- What the task asks: Look through the lines below for the word "imageUrl", and copy every line that has it.
::::::::::
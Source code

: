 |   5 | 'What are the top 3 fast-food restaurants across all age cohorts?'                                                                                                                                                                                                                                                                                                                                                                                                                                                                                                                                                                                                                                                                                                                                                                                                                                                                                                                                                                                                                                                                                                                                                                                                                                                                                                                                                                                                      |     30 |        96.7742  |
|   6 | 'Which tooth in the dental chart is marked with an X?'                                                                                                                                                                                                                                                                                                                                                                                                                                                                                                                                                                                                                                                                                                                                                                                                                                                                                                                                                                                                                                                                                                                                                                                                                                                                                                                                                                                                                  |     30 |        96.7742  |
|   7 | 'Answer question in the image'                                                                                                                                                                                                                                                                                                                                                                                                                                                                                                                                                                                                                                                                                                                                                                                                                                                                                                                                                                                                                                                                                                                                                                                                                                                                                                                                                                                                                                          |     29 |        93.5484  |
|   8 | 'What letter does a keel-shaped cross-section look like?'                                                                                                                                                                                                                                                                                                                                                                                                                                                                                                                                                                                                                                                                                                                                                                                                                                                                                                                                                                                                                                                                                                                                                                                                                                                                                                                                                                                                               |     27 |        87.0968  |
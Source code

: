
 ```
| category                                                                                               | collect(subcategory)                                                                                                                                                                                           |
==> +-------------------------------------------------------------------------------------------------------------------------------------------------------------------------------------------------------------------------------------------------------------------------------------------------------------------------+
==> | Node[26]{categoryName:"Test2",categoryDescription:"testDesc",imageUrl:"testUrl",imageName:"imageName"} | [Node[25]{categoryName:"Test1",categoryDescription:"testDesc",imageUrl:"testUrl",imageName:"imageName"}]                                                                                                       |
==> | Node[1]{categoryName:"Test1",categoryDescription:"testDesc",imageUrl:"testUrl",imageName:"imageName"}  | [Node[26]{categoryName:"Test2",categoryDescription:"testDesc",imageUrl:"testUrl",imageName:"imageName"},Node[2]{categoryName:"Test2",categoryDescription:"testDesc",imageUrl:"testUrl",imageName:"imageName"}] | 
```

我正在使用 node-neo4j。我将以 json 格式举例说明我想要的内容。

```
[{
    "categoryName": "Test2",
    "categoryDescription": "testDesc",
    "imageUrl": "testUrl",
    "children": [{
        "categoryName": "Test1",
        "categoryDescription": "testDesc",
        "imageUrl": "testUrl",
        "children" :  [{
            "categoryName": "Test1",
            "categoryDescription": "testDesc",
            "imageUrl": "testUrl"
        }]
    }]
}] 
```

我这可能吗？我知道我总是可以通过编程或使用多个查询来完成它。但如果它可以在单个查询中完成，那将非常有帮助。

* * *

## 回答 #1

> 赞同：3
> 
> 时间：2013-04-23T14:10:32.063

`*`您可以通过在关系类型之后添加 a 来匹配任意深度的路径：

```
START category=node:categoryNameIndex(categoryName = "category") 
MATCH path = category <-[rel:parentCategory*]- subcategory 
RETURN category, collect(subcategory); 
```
::::::::::
- The answer:
==> | Node[26]{categoryName:"Test2",categoryDescription:"testDesc",imageUrl:"testUrl",imageName:"imageName"} | [Node[25]{categoryName:"Test1",categoryDescription:"testDesc",imageUrl:"testUrl",imageName:"imageName"}]                                                                                                       |
==> | Node[1]{categoryName:"Test1",categoryDescription:"testDesc",imageUrl:"testUrl",imageName:"imageName"}  | [Node[26]{categoryName:"Test2",categoryDescription:"testDesc",imageUrl:"testUrl",imageName:"imageName"},Node[2]{categoryName:"Test2",categoryDescription:"testDesc",imageUrl:"testUrl",imageName:"imageName"}] | 
    "imageUrl": "testUrl",
        "imageUrl": "testUrl",
            "imageUrl": "testUrl"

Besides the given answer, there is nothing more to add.